We were told we were taking a short hike through the jungle to see the Blue River, then the nearby Rio Celeste waterfall, then finally to see the baby jaguar. We were picturing an hour hike at most.
We were wrong.
Our Tico guide first took us up some major hills and major mud. I was knee and waste deep in thick bush and was told to step lightly and watch out for snakes. Always comforting.
Then came the jungle. The never ending, steep as hell, slippery ass jungle. Five hours after we left the house, we saw our first sign of human civilization in the form of an actual wooden path where tourists are supposed to walk. It turns out our Tico guide, who managed to maneuver and machete his way through intense jungle with no map or pause for concern, had taken us through miles of restricted and off limits jungle, as the sign confirmed. But I’m really glad he did.
Ten more minutes of walking paved paths and we were at the Blue River, where the water turns a beautiful shade of blue due to chemical reactions from the nearby Volcano. We found a cozy spot to jump in and enjoy the natural hot springs, where warm water meets the cold water of the river. Amazing!
I should mention that I only brought half a bottle of water (hour hike, remember?) and zero food on this surprise restricted jungle tour, and while were soaking our busted muscles in the hot spring a group of tourists stood nearby and snacked on their crackers and looked absolutely full of glee and less of sweat. Damn them.
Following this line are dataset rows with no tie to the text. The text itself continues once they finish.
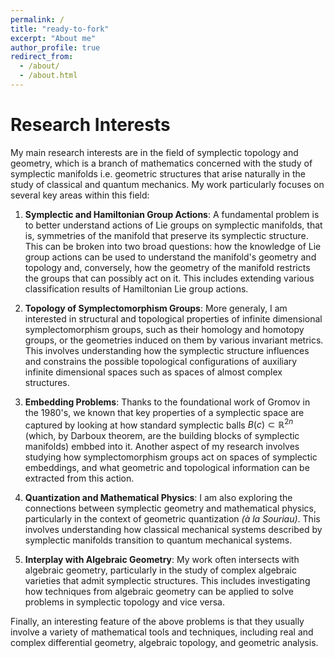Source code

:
 ```yaml
---
permalink: /
title: "ready-to-fork"
excerpt: "About me"
author_profile: true
redirect_from: 
  - /about/
  - /about.html
---
```


Research Interests
======
My main research interests are in the field of symplectic topology and geometry, which is a branch of mathematics concerned with the study of symplectic manifolds i.e. geometric structures that arise naturally in the study of classical and quantum mechanics. My work particularly focuses on several key areas within this field:

1. **Symplectic and Hamiltonian Group Actions**: A fundamental problem is to better understand actions of Lie groups on symplectic manifolds, that is, symmetries of the manifold that preserve its symplectic structure. This can be broken into two broad questions: how the knowledge of Lie group actions can be used to understand the manifold's geometry and topology and, conversely, how the geometry of the manifold restricts the groups that can possibly act on it. This includes extending various classification results of Hamiltonian Lie group actions. 

2. **Topology of Symplectomorphism Groups**: More generaly, I am interested in structural and topological properties of infinite dimensional symplectomorphism groups, such as their homology and homotopy groups, or the geometries induced on them by various invariant metrics. This involves understanding how the symplectic structure influences and constrains the possible topological configurations of auxiliary infinite dimensional spaces such as spaces of almost complex structures.

4. **Embedding Problems**: Thanks to the foundational work of Gromov in the 1980's, we known that key properties of a symplectic space are captured by looking at how standard symplectic balls $B(c)\subset\mathbb{R}^{2n}$ (which, by Darboux theorem, are the building blocks of symplectic manifolds) embbed into it. Another aspect of my research involves studying how symplectomorphism groups act on spaces of symplectic embeddings, and what geometric and topological information can be extracted from this action.

5. **Quantization and Mathematical Physics**: I am also exploring the connections between symplectic geometry and mathematical physics, particularly in the context of geometric quantization *(à la Souriau)*. This involves understanding how classical mechanical systems described by symplectic manifolds transition to quantum mechanical systems.

3. **Interplay with Algebraic Geometry**:  My work often intersects with algebraic geometry, particularly in the study of complex algebraic varieties that admit symplectic structures. This includes investigating how techniques from algebraic geometry can be applied to solve problems in symplectic topology and vice versa.


Finally, an interesting feature of the above problems is that they usually involve a variety of mathematical tools and techniques, including real and complex differential geometry, algebraic topology, and geometric analysis.
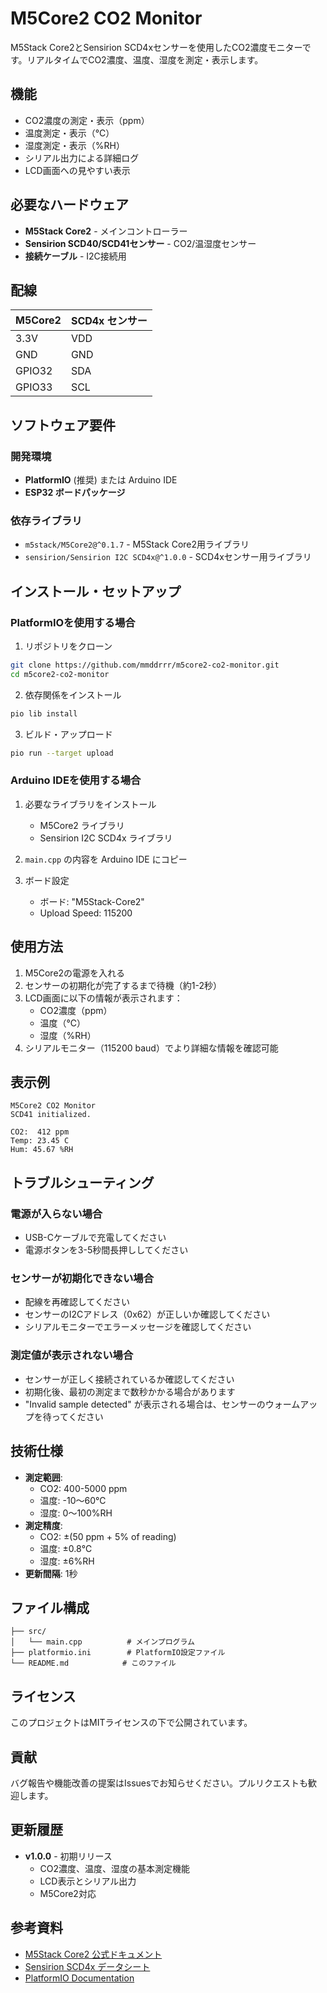 # M5Core2 CO2 Monitor

M5Stack Core2とSensirion SCD4xセンサーを使用したCO2濃度モニターです。リアルタイムでCO2濃度、温度、湿度を測定・表示します。

## 機能

- CO2濃度の測定・表示（ppm）
- 温度測定・表示（℃）
- 湿度測定・表示（%RH）
- シリアル出力による詳細ログ
- LCD画面への見やすい表示

## 必要なハードウェア

- **M5Stack Core2** - メインコントローラー
- **Sensirion SCD40/SCD41センサー** - CO2/温湿度センサー
- **接続ケーブル** - I2C接続用

## 配線

| M5Core2 | SCD4x センサー |
|---------|---------------|
| 3.3V    | VDD           |
| GND     | GND           |
| GPIO32  | SDA           |
| GPIO33  | SCL           |

## ソフトウェア要件

### 開発環境
- **PlatformIO** (推奨) または Arduino IDE
- **ESP32 ボードパッケージ**

### 依存ライブラリ
- `m5stack/M5Core2@^0.1.7` - M5Stack Core2用ライブラリ
- `sensirion/Sensirion I2C SCD4x@^1.0.0` - SCD4xセンサー用ライブラリ

## インストール・セットアップ

### PlatformIOを使用する場合

1. リポジトリをクローン
```bash
git clone https://github.com/mmddrrr/m5core2-co2-monitor.git
cd m5core2-co2-monitor
```

2. 依存関係をインストール
```bash
pio lib install
```

3. ビルド・アップロード
```bash
pio run --target upload
```

### Arduino IDEを使用する場合

1. 必要なライブラリをインストール
   - M5Core2 ライブラリ
   - Sensirion I2C SCD4x ライブラリ

2. `main.cpp` の内容を Arduino IDE にコピー

3. ボード設定
   - ボード: "M5Stack-Core2"
   - Upload Speed: 115200

## 使用方法

1. M5Core2の電源を入れる
2. センサーの初期化が完了するまで待機（約1-2秒）
3. LCD画面に以下の情報が表示されます：
   - CO2濃度（ppm）
   - 温度（℃）
   - 湿度（%RH）
4. シリアルモニター（115200 baud）でより詳細な情報を確認可能

## 表示例

```
M5Core2 CO2 Monitor
SCD41 initialized.

CO2:  412 ppm
Temp: 23.45 C
Hum: 45.67 %RH
```

## トラブルシューティング

### 電源が入らない場合
- USB-Cケーブルで充電してください
- 電源ボタンを3-5秒間長押ししてください

### センサーが初期化できない場合
- 配線を再確認してください
- センサーのI2Cアドレス（0x62）が正しいか確認してください
- シリアルモニターでエラーメッセージを確認してください

### 測定値が表示されない場合
- センサーが正しく接続されているか確認してください
- 初期化後、最初の測定まで数秒かかる場合があります
- "Invalid sample detected" が表示される場合は、センサーのウォームアップを待ってください

## 技術仕様

- **測定範囲**: 
  - CO2: 400-5000 ppm
  - 温度: -10～60℃
  - 湿度: 0～100%RH
- **測定精度**:
  - CO2: ±(50 ppm + 5% of reading)
  - 温度: ±0.8℃
  - 湿度: ±6%RH
- **更新間隔**: 1秒

## ファイル構成

```
├── src/
│   └── main.cpp          # メインプログラム
├── platformio.ini        # PlatformIO設定ファイル
└── README.md            # このファイル
```

## ライセンス

このプロジェクトはMITライセンスの下で公開されています。

## 貢献

バグ報告や機能改善の提案はIssuesでお知らせください。プルリクエストも歓迎します。

## 更新履歴

- **v1.0.0** - 初期リリース
  - CO2濃度、温度、湿度の基本測定機能
  - LCD表示とシリアル出力
  - M5Core2対応

## 参考資料

- [M5Stack Core2 公式ドキュメント](https://docs.m5stack.com/en/core/core2)
- [Sensirion SCD4x データシート](https://sensirion.com/products/catalog/SCD40/)
- [PlatformIO Documentation](https://docs.platformio.org/)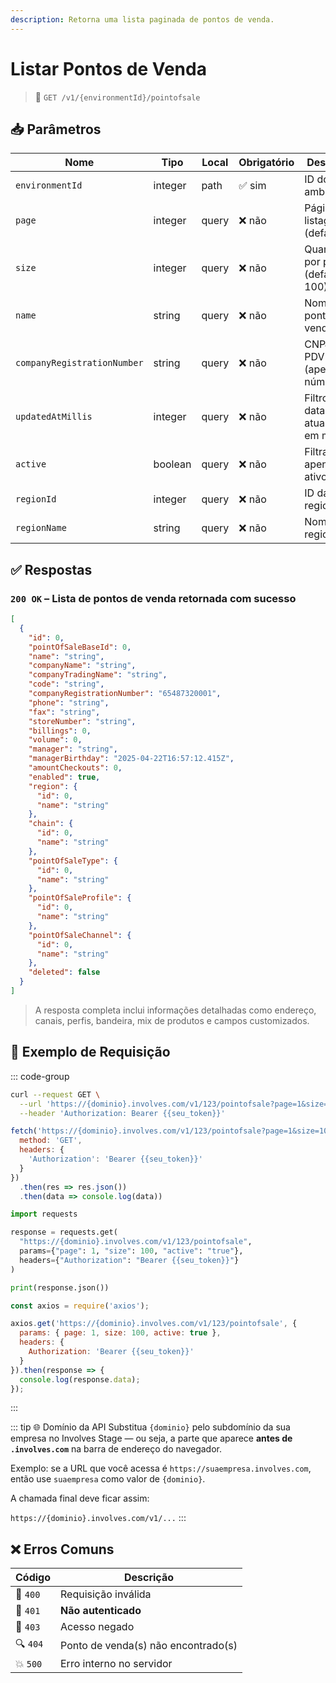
```yaml
---
description: Retorna uma lista paginada de pontos de venda.
---
```


# Listar Pontos de Venda

> 🔗 `GET /v1/{environmentId}/pointofsale`


## 📥 Parâmetros

| Nome                        | Tipo    | Local | Obrigatório | Descrição                            |
| --------------------------- | ------- | ----- | ----------- | ------------------------------------ |
| `environmentId`             | integer | path  | ✅ sim       | ID do ambiente                       |
| `page`                      | integer | query | ❌ não       | Página da listagem (default: 1)      |
| `size`                      | integer | query | ❌ não       | Quantidade por página (default: 100) |
| `name`                      | string  | query | ❌ não       | Nome do ponto de venda               |
| `companyRegistrationNumber` | string  | query | ❌ não       | CNPJ do PDV (apenas números)         |
| `updatedAtMillis`           | integer | query | ❌ não       | Filtro por data de atualização em ms |
| `active`                    | boolean | query | ❌ não       | Filtrar apenas ativos                |
| `regionId`                  | integer | query | ❌ não       | ID da regional                       |
| `regionName`                | string  | query | ❌ não       | Nome da regional                     |


## ✅ Respostas

### `200 OK` – Lista de pontos de venda retornada com sucesso

```json
[
  {
    "id": 0,
    "pointOfSaleBaseId": 0,
    "name": "string",
    "companyName": "string",
    "companyTradingName": "string",
    "code": "string",
    "companyRegistrationNumber": "65487320001",
    "phone": "string",
    "fax": "string",
    "storeNumber": "string",
    "billings": 0,
    "volume": 0,
    "manager": "string",
    "managerBirthday": "2025-04-22T16:57:12.415Z",
    "amountCheckouts": 0,
    "enabled": true,
    "region": {
      "id": 0,
      "name": "string"
    },
    "chain": {
      "id": 0,
      "name": "string"
    },
    "pointOfSaleType": {
      "id": 0,
      "name": "string"
    },
    "pointOfSaleProfile": {
      "id": 0,
      "name": "string"
    },
    "pointOfSaleChannel": {
      "id": 0,
      "name": "string"
    },
    "deleted": false
  }
]
```

> A resposta completa inclui informações detalhadas como endereço, canais, perfis, bandeira, mix de produtos e campos customizados.


## 📘 Exemplo de Requisição

::: code-group

```bash [🟢 cURL]
curl --request GET \
  --url 'https://{dominio}.involves.com/v1/123/pointofsale?page=1&size=100&active=true' \
  --header 'Authorization: Bearer {{seu_token}}'
```

```js [🟡 JavaScript]
fetch('https://{dominio}.involves.com/v1/123/pointofsale?page=1&size=100&active=true', {
  method: 'GET',
  headers: {
    'Authorization': 'Bearer {{seu_token}}'
  }
})
  .then(res => res.json())
  .then(data => console.log(data))
```

```python [🔵 Python]
import requests

response = requests.get(
  "https://{dominio}.involves.com/v1/123/pointofsale",
  params={"page": 1, "size": 100, "active": "true"},
  headers={"Authorization": "Bearer {{seu_token}}"}
)

print(response.json())
```

```js [🟣 Node.js]
const axios = require('axios');

axios.get('https://{dominio}.involves.com/v1/123/pointofsale', {
  params: { page: 1, size: 100, active: true },
  headers: {
    Authorization: 'Bearer {{seu_token}}'
  }
}).then(response => {
  console.log(response.data);
});
```

:::


::: tip 🌐 Domínio da API
Substitua `{dominio}` pelo subdomínio da sua empresa no Involves Stage — ou seja, a parte que aparece **antes de `.involves.com`** na barra de endereço do navegador.

Exemplo: se a URL que você acessa é `https://suaempresa.involves.com`, então use `suaempresa` como valor de `{dominio}`.

A chamada final deve ficar assim:

`https://{dominio}.involves.com/v1/...`
:::


## ❌ Erros Comuns

| Código | Descrição                         |
|--------|-----------------------------------|
| 🔴 `400`  | Requisição inválida               |
| 🔐 `401`  | **Não autenticado**               |
| 🚫 `403`  | Acesso negado                     |
| 🔍 `404`  | Ponto de venda(s) não encontrado(s) |
| 💥 `500`  | Erro interno no servidor          |
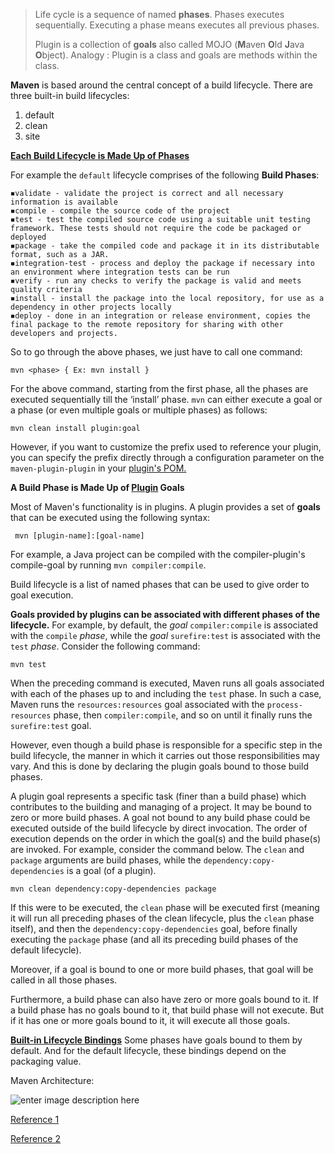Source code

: 
> Life cycle is a sequence of named **phases**.
> Phases executes sequentially. Executing a phase means executes all previous phases.
> 
> Plugin is a collection of **goals** also called MOJO (**M**aven **O**ld **J**ava **O**bject).
> Analogy : Plugin is a class and goals are methods within the class.

**Maven** is based around the central concept of a build lifecycle.
There are three built-in build lifecycles:

1.  default
2.  clean
3.  site

[**Each Build Lifecycle is Made Up of Phases**](https://maven.apache.org/guides/introduction/introduction-to-the-lifecycle.html)

For example the `default` lifecycle comprises of the following **Build Phases**:

```
◾validate - validate the project is correct and all necessary information is available
◾compile - compile the source code of the project
◾test - test the compiled source code using a suitable unit testing framework. These tests should not require the code be packaged or deployed
◾package - take the compiled code and package it in its distributable format, such as a JAR.
◾integration-test - process and deploy the package if necessary into an environment where integration tests can be run
◾verify - run any checks to verify the package is valid and meets quality criteria
◾install - install the package into the local repository, for use as a dependency in other projects locally
◾deploy - done in an integration or release environment, copies the final package to the remote repository for sharing with other developers and projects.
```

So to go through the above phases, we just have to call one command:

```
mvn <phase> { Ex: mvn install }
```
For the above command, starting from the first phase, all the phases are executed sequentially till the ‘install’ phase. `mvn` can either execute a goal or a phase (or even multiple goals or multiple phases) as follows:

```
mvn clean install plugin:goal  
```

However, if you want to customize the prefix used to reference your plugin, you can specify the prefix directly through a configuration parameter on the `maven-plugin-plugin` in your [plugin's POM.](https://maven.apache.org/guides/introduction/introduction-to-plugin-prefix-mapping.html)

**A Build Phase is Made Up of [Plugin](https://maven.apache.org/plugins/index.html) Goals**

Most of Maven's functionality is in plugins. A plugin provides a set of **goals** that can be executed using the following syntax:

```
 mvn [plugin-name]:[goal-name]
```

For example, a Java project can be compiled with the compiler-plugin's compile-goal by running `mvn compiler:compile`.

Build lifecycle is a list of named phases that can be used to give order to goal execution.

**Goals provided by plugins can be associated with different phases of the lifecycle.** For example, by default, the _goal_ `compiler:compile` is associated with the `compile` _phase_, while the _goal_ `surefire:test` is associated with the `test` _phase_. Consider the following command:

```
mvn test
```

When the preceding command is executed, Maven runs all goals associated with each of the phases up to and including the `test` phase. In such a case, Maven runs the `resources:resources` goal associated with the `process-resources` phase, then `compiler:compile`, and so on until it finally runs the `surefire:test` goal.

However, even though a build phase is responsible for a specific step in the build lifecycle, the manner in which it carries out those responsibilities may vary. And this is done by declaring the plugin goals bound to those build phases.

A plugin goal represents a specific task (finer than a build phase) which contributes to the building and managing of a project. It may be bound to zero or more build phases. A goal not bound to any build phase could be executed outside of the build lifecycle by direct invocation. The order of execution depends on the order in which the goal(s) and the build phase(s) are invoked. For example, consider the command below. The `clean` and `package` arguments are build phases, while the `dependency:copy-dependencies` is a goal (of a plugin).

```
mvn clean dependency:copy-dependencies package
```

If this were to be executed, the `clean` phase will be executed first (meaning it will run all preceding phases of the clean lifecycle, plus the `clean` phase itself), and then the `dependency:copy-dependencies` goal, before finally executing the `package` phase (and all its preceding build phases of the default lifecycle).

Moreover, if a goal is bound to one or more build phases, that goal will be called in all those phases.

Furthermore, a build phase can also have zero or more goals bound to it. If a build phase has no goals bound to it, that build phase will not execute. But if it has one or more goals bound to it, it will execute all those goals.

**[Built-in Lifecycle Bindings](http://maven.apache.org/guides/introduction/introduction-to-the-lifecycle.html#Built-in_Lifecycle_Bindings)**
Some phases have goals bound to them by default. And for the default lifecycle, these bindings depend on the packaging value.

Maven Architecture:

![enter image description here](https://i.stack.imgur.com/wZpms.png)


[Reference 1](https://maven.apache.org/guides/introduction/introduction-to-the-lifecycle.html#Build_Lifecycle_Basics)

[Reference 2](https://en.wikipedia.org/wiki/Apache_Maven#Build_lifecycles)
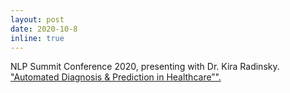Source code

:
 ```yaml
---
layout: post
date: 2020-10-8
inline: true
---
```


NLP Summit Conference 2020, presenting with Dr. Kira Radinsky. 
<a href="https://vimeo.com/466287473"> "Automated Diagnosis & Prediction in Healthcare”". </a>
Then it was back to walking. Oh, the walking. We were told the Rio Celeste Waterfall was down a path of stairs and we were almost at the end of our hike, so we walked the almost 200 steps down the path to one of the most breathtaking sights I’ve ever seen.
I actually cried a little bit right after this photo because I thought my legs couldn’t make it up the 200 steps without more water in my body, but I sucked it up and made it out of the jungle alive. Hooray!
We didn’t end up getting to see the baby jaguar due to a broken bridge on the path where it was being kept, but honestly, I think this ended up being way more fun, anyway.
So the next time you’re living (or just traveling) somewhere and can’t afford slash don’t want to afford a $100 guided tour of a national park or waterfall, just do it on your own or make a local friend that’s willing to show you cool stuff you definitely would have missed otherwise. Also remember that Costa Rican men with machetes are way more in shape than you.
That’s what’s cool in Costa Rica, y’all.